I found this site while looking for a replacement belt. I have given up on the belt and have replaced it with another saw. Anyone who might need parts let me know, a complete saw less the belt or any part or parts.
Bob


----------



## whitey1010 (Jun 22, 2014)

Well I have the 34-345 Rockwell saw and I love it. I bought it off my boss for 75.00 and there is nothing wrong with it. My main problem is the bely. I'm from Arlington, Texas. and need to find a local store. Can anyone help.


----------



## Rfieldbuilds (Jun 24, 2014)

Ok, so I was hauling some items for a guy and come across an old 34-345 last year. The guy was going to take the door jamb out to get this saw out of the basement. I simply took the saw off the base and saved him a bunch of work. I got the saw for a song and figured for the price I would take on the project. So, this AM, I finally needed a table saw for my kids playhouse project and pulled the tarp back. I found the elevator for the blade doesn't work or is seized. The 34-669 drive belt is cracked and looks like it is gonna go at any time. Replacement belt $70! This saw is heading for the parts bin.

Who wants parts from it?

Plastic handles are there. Motor works. Outboard extensions present on both sides. Basically a whole saw, save the headache of the project. Let me know what you want, and if there are a few replies, I will disassemble and send em out to folks who may benefit from them. 
Reply through my personal email is best @[email protected] I will ship from Northern California area.


----------



## goldenrog (Mar 3, 2015)

Still have parts? I need need a complete blade guard


----------



## gordonsanderson (May 16, 2016)

I own an old Rockwell Model # 34-345 saw from the late 70s/early 80's. *This model apparently took two belts,* depending on the serial number. This is shown on the web link http://www.mikestools.com/delta-table-saw-drive-belts_1843.aspx

The belt for mine appears to be 49-081 (10.098", 54 teeth). It is supposed to fit on a 36-tooth pulley, but I haven't counted the teeth on the pulley. But the (incorrect) 10" belt was just a little tight (see below).

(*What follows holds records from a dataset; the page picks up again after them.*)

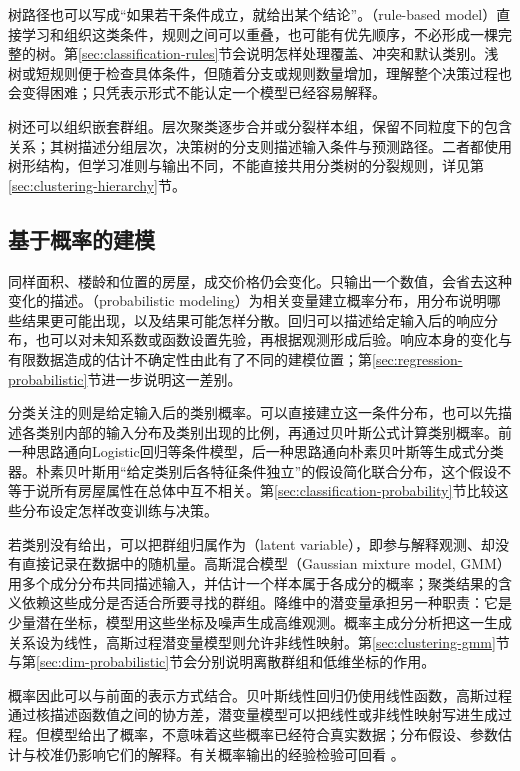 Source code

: 树路径也可以写成“如果若干条件成立，就给出某个结论”。（rule-based model）直接学习和组织这类条件，规则之间可以重叠，也可能有优先顺序，不必形成一棵完整的树。第\ref{sec:classification-rules}节会说明怎样处理覆盖、冲突和默认类别。浅树或短规则便于检查具体条件，但随着分支或规则数量增加，理解整个决策过程也会变得困难；只凭表示形式不能认定一个模型已经容易解释。

树还可以组织嵌套群组。层次聚类逐步合并或分裂样本组，保留不同粒度下的包含关系；其树描述分组层次，决策树的分支则描述输入条件与预测路径。二者都使用树形结构，但学习准则与输出不同，不能直接共用分类树的分裂规则，详见第\ref{sec:clustering-hierarchy}节。

\subsection{基于概率的建模}
\label{sec:classic-overview-probabilistic}

同样面积、楼龄和位置的房屋，成交价格仍会变化。只输出一个数值，会省去这种变化的描述。（probabilistic modeling）为相关变量建立概率分布，用分布说明哪些结果更可能出现，以及结果可能怎样分散。回归可以描述给定输入后的响应分布，也可以对未知系数或函数设置先验，再根据观测形成后验。响应本身的变化与有限数据造成的估计不确定性由此有了不同的建模位置；第\ref{sec:regression-probabilistic}节进一步说明这一差别。

分类关注的则是给定输入后的类别概率。可以直接建立这一条件分布，也可以先描述各类别内部的输入分布及类别出现的比例，再通过贝叶斯公式计算类别概率。前一种思路通向Logistic回归等条件模型，后一种思路通向朴素贝叶斯等生成式分类器。朴素贝叶斯用“给定类别后各特征条件独立”的假设简化联合分布，这个假设不等于说所有房屋属性在总体中互不相关。第\ref{sec:classification-probability}节比较这些分布设定怎样改变训练与决策。

若类别没有给出，可以把群组归属作为（latent variable），即参与解释观测、却没有直接记录在数据中的随机量。高斯混合模型（Gaussian mixture model, GMM）用多个成分分布共同描述输入，并估计一个样本属于各成分的概率；聚类结果的含义依赖这些成分是否适合所要寻找的群组。降维中的潜变量承担另一种职责：它是少量潜在坐标，模型用这些坐标及噪声生成高维观测。概率主成分分析把这一生成关系设为线性，高斯过程潜变量模型则允许非线性映射。第\ref{sec:clustering-gmm}节与第\ref{sec:dim-probabilistic}节会分别说明离散群组和低维坐标的作用。

概率因此可以与前面的表示方式结合。贝叶斯线性回归仍使用线性函数，高斯过程通过核描述函数值之间的协方差，潜变量模型可以把线性或非线性映射写进生成过程。但模型给出了概率，不意味着这些概率已经符合真实数据；分布假设、参数估计与校准仍影响它们的解释。有关概率输出的经验检验可回看
。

The other belt is listed for the same model as 34-669 (11", 59 teeth, pitch 0.187"). It is supposed to fit on a 44-tooth pulley.

So, you may wish to count the teeth on your pulley to be sure which belt is required. At least measure around the shaft and the pulley. Since the belts are 1" in difference, you shouldn't have a problem deciding which belt to go with.

I tried the 100XL belt (which is a 10", 50-tooth, pitch 0.200"), that I found on E-bay, but that belt was tight and did not work. Extremely tight and ruined the belt getting it on the pulleys. (I ended up splitting the belt in half, making two belts 1/2" wide, and used one half - it worked for about 45 seconds until the teeth were eaten up.)

And yeah, my saw is LOUD also. Painful to listen to. If I had to use it more than once every 12 months, I'd trash it and buy another one. The fence was always poor.

Good Luck!

Gordon


----------



## Jody72 (Mar 5, 2018)

wow I got this saw last year and has work well for me. I did have to change a bearing in the motor and tare it apart to clean and grease. I did think it was a big up grade from my other one tell I read this. LOL this one has a better fence and is quitter then my other one.


----------



## Mark2369 (Mar 17, 2019)

Wow. This is an Old thread, but,... what th' heck…
I've uncovered an old 34-345, and I need both the Rip Fence and the Miter G(u)age.
Might you still have any of those parts, ProfPenguin or B4Robby or RFieldBuilds? 
For shipping to Arizona.
Thanks.
Mark2369


----------



## Rfieldbuilds (Jun 24, 2014)

I have the fence. No mitre gauge. $25 plus actual ship.


----------



## SlowTOJoe (May 12, 2020)

I frequently find discussions (From years ago) as responses to items I'm searching, but first post here. I saw a free listing for a 34-345 on Craiglist, and was curious if it was worth the hour drive to make a second saw in the shop.

I know this is an old thread - but anybody looking for parts might try the Ventura, CA Craigslist and snag up the free saw.

After the responses here I'm gonna pass on it. I've seen some shops on YouTube where guys use a second saw as their outfeed table and only seeing a free saw listing did I entertain the idea that maybe I could make my 2 car garage a 2 table saw shop.


----------



## Ramrod52 (Apr 26, 2021)

So I have an older Rockwell 34-345 table saw that I've been using for many years and its performed rather well. On my most recent project the belt gave way. The old belt (34-669) is partially torn but was able to pry off the pullies. Just purchased a new belt 1" wide and 11 3/8" in circumference with 59 teeth. Getting the new belt on the pullies could be an issue. 
Any advice on how to install without totally damaging the new belt would be greatly appreciated.


----------



## BryBoy (Jul 2, 2021)

I have a Rockwell 34-345 I'm parting out. Let me know if you want a part…


----------